There’s no deity that needs to enforce the law of karma, no creator God that punishes or rewards based off of your karma.

Karma just is for Buddhists.

Karma and Rebirth

Because rebirth is a huge part of Buddhism, and because rebirth is heavily influenced by the karma that one accumulates during their time in this life (and every other life), karma is a core component of how Buddhists lead their lives on the pathway to awakening and enlightenment.

Those that have good karmic balances are able to move further along in their journey to enlightenment, while those with less than perfect karmic balances are going to have to sort of “restart” this phase of their journey again.

Everything (and we mean everything) that has to do with the rebirth of individual life in the Buddhist faith comes down to the karmic accounting that’s done at the moment of death.

At the end of the day, Buddhists believe that the birth of an individual and the circumstances surrounding that birth have little to no impact on who they become or how they act – or how their rebirth is handled going forward.

Circumstances will not play a role in rebirth. Instead, the deeds of every individual will significantly impact not just their progress to enlightenment but also how they are reborn going forward.

Understanding Karmaphala

Karmaphala (fruit of action) is another important concept to understand in the Buddhist faith.

The idea here is that karma can influence future consequences one way or another, with every single decision we have influencing not only what we chose to do but also what happens to us, how others, and so much more.

Good actions assist individuals on the pathway to more wholesome births and rebirths, whereas negative actions are going to have a negative impact.

The cycle of rebirth continues on and on, with every Buddhist having an opportunity to “reset” by leading a more positively karmic life upon each rebirth.

Closing Thoughts

Karma is a main component of the Buddhist faith, maybe the most important component when you really look at just how big of an outsized impact it has not only on the life and death of individuals that believe in Buddhism but also on how they are reborn going forward.

Those that are true believers in Buddhism make every decision in their life (no matter how small or trivial that decision may seem at first) with a full understanding that it will have an impact on every other decision they make.

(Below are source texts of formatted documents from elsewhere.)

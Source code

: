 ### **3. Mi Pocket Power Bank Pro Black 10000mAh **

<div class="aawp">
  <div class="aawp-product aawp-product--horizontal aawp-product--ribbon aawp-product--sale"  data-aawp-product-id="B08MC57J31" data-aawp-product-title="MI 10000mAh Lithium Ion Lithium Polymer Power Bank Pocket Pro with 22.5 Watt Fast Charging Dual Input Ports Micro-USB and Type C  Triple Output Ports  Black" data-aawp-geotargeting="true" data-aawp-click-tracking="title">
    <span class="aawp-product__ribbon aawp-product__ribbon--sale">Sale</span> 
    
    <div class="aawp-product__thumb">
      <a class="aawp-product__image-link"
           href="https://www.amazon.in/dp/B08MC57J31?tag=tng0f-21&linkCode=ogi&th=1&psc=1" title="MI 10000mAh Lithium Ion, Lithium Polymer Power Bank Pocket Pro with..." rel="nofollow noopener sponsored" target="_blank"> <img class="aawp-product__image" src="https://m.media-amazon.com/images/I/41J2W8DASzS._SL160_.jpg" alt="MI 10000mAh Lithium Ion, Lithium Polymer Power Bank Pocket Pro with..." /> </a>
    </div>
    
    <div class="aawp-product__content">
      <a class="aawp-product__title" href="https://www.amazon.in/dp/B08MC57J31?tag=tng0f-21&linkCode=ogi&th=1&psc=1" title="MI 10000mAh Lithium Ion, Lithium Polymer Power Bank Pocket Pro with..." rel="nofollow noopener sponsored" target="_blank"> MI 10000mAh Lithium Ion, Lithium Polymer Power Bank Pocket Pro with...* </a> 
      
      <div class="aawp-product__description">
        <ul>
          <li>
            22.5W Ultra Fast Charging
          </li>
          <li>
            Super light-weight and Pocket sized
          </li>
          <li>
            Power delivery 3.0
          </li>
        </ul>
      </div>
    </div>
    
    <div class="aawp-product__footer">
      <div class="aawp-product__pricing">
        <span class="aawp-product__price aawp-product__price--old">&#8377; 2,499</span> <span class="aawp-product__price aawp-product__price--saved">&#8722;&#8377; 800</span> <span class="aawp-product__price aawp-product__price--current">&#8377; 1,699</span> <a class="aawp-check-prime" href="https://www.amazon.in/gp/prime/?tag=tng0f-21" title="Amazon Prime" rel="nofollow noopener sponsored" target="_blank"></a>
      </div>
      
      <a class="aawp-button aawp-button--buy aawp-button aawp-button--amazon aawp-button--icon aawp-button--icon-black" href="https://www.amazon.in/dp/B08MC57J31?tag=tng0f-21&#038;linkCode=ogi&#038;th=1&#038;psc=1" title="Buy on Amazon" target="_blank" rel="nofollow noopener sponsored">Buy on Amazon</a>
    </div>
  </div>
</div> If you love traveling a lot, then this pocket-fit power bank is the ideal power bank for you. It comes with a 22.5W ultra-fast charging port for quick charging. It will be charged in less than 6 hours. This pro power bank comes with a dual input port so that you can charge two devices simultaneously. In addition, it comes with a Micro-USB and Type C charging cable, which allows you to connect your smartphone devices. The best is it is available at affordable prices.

This inevitably means that every decision will help influence how Buddhists are reborn after they pass, with a full accounting done (good or bad) and the universe deciding how that being should be reborn moving forward.

It’s impossible to separate karma from Buddhism. It’s woven right into the fabric of the belief and religion, and without karma.

Without the impact that karma has on the lives of Buddhists – the rest of the Buddhist religious structure would fall apart completely.